What to work on: Once you find the line with "abelian groups which" in the data that follows, repeat it and every line after it exactly, through the line with "by $$ M \mapsto".

——

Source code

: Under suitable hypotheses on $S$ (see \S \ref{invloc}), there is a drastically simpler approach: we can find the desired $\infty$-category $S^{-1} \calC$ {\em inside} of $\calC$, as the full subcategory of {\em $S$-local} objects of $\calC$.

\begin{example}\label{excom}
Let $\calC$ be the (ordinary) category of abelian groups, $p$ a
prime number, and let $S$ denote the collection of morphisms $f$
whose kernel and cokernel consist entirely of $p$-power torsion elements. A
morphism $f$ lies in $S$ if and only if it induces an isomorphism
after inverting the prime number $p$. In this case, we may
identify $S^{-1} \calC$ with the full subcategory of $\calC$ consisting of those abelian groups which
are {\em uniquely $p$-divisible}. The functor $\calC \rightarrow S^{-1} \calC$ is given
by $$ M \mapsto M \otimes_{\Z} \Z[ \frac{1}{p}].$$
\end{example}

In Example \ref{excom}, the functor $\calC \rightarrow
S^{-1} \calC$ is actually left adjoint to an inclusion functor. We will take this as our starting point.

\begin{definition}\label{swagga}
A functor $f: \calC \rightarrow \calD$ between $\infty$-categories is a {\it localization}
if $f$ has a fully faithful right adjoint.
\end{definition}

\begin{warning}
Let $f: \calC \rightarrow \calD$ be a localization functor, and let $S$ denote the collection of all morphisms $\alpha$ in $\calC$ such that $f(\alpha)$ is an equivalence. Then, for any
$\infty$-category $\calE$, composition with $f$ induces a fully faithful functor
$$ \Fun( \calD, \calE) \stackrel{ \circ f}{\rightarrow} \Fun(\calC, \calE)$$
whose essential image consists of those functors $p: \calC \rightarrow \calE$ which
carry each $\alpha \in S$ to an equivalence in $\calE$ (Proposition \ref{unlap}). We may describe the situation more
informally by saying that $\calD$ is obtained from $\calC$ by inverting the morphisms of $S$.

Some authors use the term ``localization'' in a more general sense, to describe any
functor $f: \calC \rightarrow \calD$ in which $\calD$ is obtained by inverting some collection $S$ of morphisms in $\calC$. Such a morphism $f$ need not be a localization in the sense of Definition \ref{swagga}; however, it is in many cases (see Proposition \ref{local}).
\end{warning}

——

Task answer:
identify $S^{-1} \calC$ with the full subcategory of $\calC$ consisting of those abelian groups which
are {\em uniquely $p$-divisible}. The functor $\calC \rightarrow S^{-1} \calC$ is given
by $$ M \mapsto M \otimes_{\Z} \Z[ \frac{1}{p}].$$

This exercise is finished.